2
votes

We get this message (via email) several times a day:

ALARM: "elb-production-UnHealthHostCount" in US - N. Virginia

You are receiving this email because your Amazon CloudWatch Alarm "elb-production-UnHealthHostCount" in the US - N. Virginia region has entered the ALARM state, because "Threshold Crossed: 1 datapoint (0.2) was greater than the threshold (0.0)." at "Thursday 21 January, 2016 17:39:39 UTC".

View this alarm in the AWS Management Console: https://console.aws.amazon.com/cloudwatch/home?region=us-east-1#s=Alarms&alarm=elb-production-UnHealthHostCount

Alarm Details: - Name: elb-production-UnHealthHostCount - Description: - State Change: OK -> ALARM - Reason for State Change: Threshold Crossed: 1 datapoint (0.2) was greater than the threshold (0.0). - Timestamp: Thursday 21 January, 2016 17:39:39 UTC - AWS Account: 1234567890

Threshold: - The alarm is in the ALARM state when the metric is GreaterThanThreshold 0.0 for 60 seconds.

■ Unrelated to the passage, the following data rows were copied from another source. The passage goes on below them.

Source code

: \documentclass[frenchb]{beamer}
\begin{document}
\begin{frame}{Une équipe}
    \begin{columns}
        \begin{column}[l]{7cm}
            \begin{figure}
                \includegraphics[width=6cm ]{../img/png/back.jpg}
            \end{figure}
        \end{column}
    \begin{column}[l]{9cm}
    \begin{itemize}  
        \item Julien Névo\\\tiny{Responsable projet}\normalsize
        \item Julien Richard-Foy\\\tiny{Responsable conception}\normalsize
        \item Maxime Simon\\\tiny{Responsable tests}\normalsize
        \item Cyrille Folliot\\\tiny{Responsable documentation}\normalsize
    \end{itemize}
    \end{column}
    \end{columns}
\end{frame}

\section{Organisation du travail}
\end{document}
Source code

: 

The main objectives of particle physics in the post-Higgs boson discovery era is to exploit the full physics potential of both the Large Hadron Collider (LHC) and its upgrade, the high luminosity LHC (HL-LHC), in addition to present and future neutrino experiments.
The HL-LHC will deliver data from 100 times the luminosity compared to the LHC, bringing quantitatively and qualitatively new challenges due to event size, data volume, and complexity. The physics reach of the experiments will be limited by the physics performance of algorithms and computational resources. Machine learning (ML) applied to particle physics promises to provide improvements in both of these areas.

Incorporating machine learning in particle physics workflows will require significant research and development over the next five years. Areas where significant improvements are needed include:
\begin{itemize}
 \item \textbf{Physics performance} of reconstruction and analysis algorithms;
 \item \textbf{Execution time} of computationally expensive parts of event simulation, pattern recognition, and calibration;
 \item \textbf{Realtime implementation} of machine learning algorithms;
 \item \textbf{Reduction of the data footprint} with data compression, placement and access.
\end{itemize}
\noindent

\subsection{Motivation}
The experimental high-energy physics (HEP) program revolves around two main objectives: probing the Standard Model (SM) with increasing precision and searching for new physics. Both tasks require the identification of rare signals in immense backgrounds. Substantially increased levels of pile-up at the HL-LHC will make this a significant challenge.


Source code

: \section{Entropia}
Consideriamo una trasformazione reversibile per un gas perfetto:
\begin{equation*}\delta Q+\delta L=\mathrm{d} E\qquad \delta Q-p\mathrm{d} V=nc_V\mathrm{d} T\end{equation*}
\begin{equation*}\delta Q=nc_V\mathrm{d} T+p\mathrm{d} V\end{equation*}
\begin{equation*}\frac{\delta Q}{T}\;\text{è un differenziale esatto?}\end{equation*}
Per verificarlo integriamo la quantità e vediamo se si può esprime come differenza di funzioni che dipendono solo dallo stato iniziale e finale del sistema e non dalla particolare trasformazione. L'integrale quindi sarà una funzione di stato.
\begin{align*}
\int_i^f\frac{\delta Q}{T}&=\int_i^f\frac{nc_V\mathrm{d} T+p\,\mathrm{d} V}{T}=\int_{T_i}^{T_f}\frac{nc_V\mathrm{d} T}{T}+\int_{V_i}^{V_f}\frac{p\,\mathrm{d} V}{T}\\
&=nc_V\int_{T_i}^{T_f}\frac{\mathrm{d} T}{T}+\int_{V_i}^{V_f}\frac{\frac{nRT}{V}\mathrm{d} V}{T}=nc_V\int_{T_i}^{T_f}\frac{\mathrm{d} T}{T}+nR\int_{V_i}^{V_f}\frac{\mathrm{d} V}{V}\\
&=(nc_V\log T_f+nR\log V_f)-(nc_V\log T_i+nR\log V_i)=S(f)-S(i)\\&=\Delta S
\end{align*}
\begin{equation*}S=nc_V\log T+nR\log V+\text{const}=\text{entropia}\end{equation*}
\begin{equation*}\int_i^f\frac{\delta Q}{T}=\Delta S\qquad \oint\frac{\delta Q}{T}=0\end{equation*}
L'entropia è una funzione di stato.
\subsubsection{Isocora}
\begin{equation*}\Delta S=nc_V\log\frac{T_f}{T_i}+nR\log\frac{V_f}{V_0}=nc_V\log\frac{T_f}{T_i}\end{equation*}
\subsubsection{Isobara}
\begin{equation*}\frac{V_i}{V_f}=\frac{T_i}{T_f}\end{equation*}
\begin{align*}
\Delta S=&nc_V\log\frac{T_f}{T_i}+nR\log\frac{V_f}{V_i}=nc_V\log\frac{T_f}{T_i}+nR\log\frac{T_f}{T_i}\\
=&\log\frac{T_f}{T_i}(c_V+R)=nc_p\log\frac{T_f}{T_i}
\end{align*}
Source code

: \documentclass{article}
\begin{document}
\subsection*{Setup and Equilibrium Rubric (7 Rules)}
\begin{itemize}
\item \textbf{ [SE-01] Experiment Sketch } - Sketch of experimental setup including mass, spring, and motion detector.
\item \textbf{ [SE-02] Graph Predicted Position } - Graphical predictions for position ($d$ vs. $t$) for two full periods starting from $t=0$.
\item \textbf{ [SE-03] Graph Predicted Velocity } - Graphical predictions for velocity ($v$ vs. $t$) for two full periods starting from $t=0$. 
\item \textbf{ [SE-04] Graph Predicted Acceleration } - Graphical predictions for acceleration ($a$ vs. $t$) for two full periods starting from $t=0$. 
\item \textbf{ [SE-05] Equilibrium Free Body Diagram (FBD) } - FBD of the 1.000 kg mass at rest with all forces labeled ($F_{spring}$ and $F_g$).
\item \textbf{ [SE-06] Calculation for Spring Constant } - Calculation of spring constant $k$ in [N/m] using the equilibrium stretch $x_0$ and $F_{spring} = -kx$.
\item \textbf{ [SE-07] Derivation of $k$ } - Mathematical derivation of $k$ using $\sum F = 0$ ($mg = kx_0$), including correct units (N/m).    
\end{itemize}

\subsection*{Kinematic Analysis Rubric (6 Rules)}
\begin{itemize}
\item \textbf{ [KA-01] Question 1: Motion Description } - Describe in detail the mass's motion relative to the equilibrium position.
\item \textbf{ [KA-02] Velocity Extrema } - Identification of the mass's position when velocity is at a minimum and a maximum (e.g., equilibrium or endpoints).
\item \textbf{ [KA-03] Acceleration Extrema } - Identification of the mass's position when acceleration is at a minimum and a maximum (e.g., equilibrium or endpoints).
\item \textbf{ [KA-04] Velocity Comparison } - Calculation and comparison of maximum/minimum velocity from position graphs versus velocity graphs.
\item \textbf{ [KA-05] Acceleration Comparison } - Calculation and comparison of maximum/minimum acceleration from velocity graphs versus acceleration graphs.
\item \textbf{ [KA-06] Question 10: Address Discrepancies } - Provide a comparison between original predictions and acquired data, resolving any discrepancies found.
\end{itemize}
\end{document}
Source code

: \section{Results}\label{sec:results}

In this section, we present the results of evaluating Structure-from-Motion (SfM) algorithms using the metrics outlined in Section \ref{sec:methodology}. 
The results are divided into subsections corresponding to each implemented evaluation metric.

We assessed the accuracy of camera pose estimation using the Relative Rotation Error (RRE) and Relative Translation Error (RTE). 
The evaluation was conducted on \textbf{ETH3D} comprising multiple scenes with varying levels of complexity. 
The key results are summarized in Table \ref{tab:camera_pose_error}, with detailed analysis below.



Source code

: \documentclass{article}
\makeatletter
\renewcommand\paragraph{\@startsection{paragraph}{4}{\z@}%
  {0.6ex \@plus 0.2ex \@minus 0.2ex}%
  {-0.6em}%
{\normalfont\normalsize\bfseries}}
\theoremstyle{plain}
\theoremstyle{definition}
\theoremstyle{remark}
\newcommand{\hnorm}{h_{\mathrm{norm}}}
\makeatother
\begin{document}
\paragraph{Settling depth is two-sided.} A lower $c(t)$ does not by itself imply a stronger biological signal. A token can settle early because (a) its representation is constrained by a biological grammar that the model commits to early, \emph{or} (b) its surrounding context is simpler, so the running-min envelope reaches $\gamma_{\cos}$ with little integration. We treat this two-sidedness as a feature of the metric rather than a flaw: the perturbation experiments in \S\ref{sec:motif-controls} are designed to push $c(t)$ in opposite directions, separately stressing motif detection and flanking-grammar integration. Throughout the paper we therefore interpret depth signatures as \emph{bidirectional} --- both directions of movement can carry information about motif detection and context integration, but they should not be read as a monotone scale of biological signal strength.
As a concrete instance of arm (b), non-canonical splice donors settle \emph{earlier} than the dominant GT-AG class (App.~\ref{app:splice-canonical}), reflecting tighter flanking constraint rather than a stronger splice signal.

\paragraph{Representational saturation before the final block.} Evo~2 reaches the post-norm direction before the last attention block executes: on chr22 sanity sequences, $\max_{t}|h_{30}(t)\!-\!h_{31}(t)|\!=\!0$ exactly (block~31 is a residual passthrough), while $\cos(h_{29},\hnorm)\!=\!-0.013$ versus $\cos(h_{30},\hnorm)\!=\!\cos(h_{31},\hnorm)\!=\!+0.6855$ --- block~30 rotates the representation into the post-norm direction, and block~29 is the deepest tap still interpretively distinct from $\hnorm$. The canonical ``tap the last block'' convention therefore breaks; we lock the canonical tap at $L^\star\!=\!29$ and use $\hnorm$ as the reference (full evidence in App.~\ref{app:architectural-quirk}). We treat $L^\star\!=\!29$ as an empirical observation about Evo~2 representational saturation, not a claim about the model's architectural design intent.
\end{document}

Monitored Metric: - MetricNamespace: AWS/ELB - MetricName: UnHealthyHostCount - Dimensions: [LoadBalancerName = production] - Period: 60 seconds - Statistic: Average - Unit: not specified

State Change Actions: - OK: - ALARM: [arn:aws:sns:us-east-1:1234567890:DevOps] - INSUFFICIENT_DATA:

However, upon viewing our nginx log files, it appears that AWS was able to contact each of our servers around the time the alarm was "set off". In other words, our ec2 instances returned 200 on each request to /healthcheck around Thursday 21 January, 2016 17:39:39 UTC.

AWS seems to check each of our instances every 30 seconds or so.

Has anyone experienced this issue? If so, what have you done about it?

1
The datapoint of 0.2 suggests that it might have been unhealthy for a portion of the alarm period, or at least took a while to respond as healthy. Perhaps change the threshold to be >= 1 rather than > 0?John Rotenstein

1 Answers

0
votes

I've updated a few settings from ...

  • Whenever: UnHealthyHostCount > 0
  • Statistic: Average

... to ...

  • Whenever: UnHealthyHostCount >= 1
  • Statistic: Maximum

I will update this answer if my problem continues to occur.


UPDATE:

The problem continued to occur :/

I've updated one more setting on my current UnHealthyHostCount alarm ...

for 1 consecutive period(s)

... to ...

for 2 consecutive period(s)

... and I've created a new alarm to track if multiple servers are down for a single period ...

enter image description here

I will update this answer if my problem continues to occur.